On the occasion of Earth Day, it is worth reflecting on climate change and the ongoing energy transition. It has been 28 years since the Kyoto Protocol (1997), and climate change has since become the foremost environmental emergency.

According to JP Morgan’s annual energy report, over the past decade alone, a staggering 9 trillion dollars have been invested globally in wind and solar energy, electric vehicles, energy storage, and power grids.

Yet, despite these massive investments, the share of renewables in final energy consumption has increased by only 0.3% to 0.6% per year.

Looking at the data, we find ourselves in yet another year (2023) where, although installed solar and wind capacity continues to grow and green investments surpass fossil fuel ones, CO₂ emissions still rise sharply – reaching 37.79 billion tons – while fossil fuels still account for 81% of total energy consumption, just as they did 40 years ago. What’s even more concerning is the absolute growth of fossil fuel use.

We should also question how many of these emissions come from the green industry itself. In China, for instance, steel and cement production is decreasing, but coal consumption continues to rise. China controls the global market for photovoltaic, wind, and battery production – a topic we’ve explored in our journal L’Astrolabio.

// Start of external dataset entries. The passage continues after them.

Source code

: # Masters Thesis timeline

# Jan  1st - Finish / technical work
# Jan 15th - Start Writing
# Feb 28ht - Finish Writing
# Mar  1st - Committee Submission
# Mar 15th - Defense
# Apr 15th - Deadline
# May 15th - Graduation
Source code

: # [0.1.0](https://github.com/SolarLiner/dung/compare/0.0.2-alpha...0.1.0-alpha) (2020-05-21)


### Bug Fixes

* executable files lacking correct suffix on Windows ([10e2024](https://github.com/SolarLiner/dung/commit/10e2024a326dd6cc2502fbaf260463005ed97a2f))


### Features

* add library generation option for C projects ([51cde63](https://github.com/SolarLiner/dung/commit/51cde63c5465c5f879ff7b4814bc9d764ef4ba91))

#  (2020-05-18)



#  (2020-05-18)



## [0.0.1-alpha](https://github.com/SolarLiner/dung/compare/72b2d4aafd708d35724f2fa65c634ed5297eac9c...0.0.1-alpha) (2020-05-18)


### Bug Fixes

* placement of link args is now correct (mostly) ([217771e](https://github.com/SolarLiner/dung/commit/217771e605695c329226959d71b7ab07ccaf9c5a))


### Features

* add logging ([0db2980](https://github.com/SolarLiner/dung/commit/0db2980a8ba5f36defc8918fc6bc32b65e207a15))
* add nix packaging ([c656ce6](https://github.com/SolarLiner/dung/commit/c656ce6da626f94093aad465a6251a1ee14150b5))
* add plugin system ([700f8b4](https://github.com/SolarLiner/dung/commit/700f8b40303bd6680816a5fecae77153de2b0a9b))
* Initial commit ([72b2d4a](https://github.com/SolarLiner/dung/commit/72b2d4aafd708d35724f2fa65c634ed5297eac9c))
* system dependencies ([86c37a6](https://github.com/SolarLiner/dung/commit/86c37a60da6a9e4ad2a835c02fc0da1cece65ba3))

As for Italy, during our XVI National Conference on Energy Efficiency, we analysed several indicators to assess progress towards the 2030 targets set in the National Integrated Energy and Climate Plan (PNIEC). For example, at the current pace, it would take 2,400 years to reach the 27% target for electrification, or 55 years to reduce the share of fossil fuels in the energy mix to 61% (currently around 80%). These numbers clearly illustrate the ineffectiveness of current policies, which have heavily relied on intermittent renewables like wind and solar. It is now evident that these technologies are not only failing to replace fossil fuels, but are also unable to meet growing energy demands. In fact, in 2023, global primary energy consumption rose by 2% compared to the previous year. While renewables did grow, their contribution increased by only 0.4%; the remaining 1.6% was met by fossil fuels. Meanwhile, energy bills for households and businesses continue to rise, largely due to subsidies for renewable sources – yet their overall impact remains marginal

We must have the courage to admit that this is not the right path to cut emissions. While emissions are decreasing in advanced economies, they are rising in developing countries. Europe now contributes only 7% of global emissions, and Italy just 0.7%. To effectively reduce global emissions, we must stop wasting resources on inefficient and costly renewable energy in Europe, and instead redirect investments toward the Global South—where access to energy is essential for achieving basic standards of well-being. 

 

* Monica Tommasi is the President of Associazione Amici della Terra.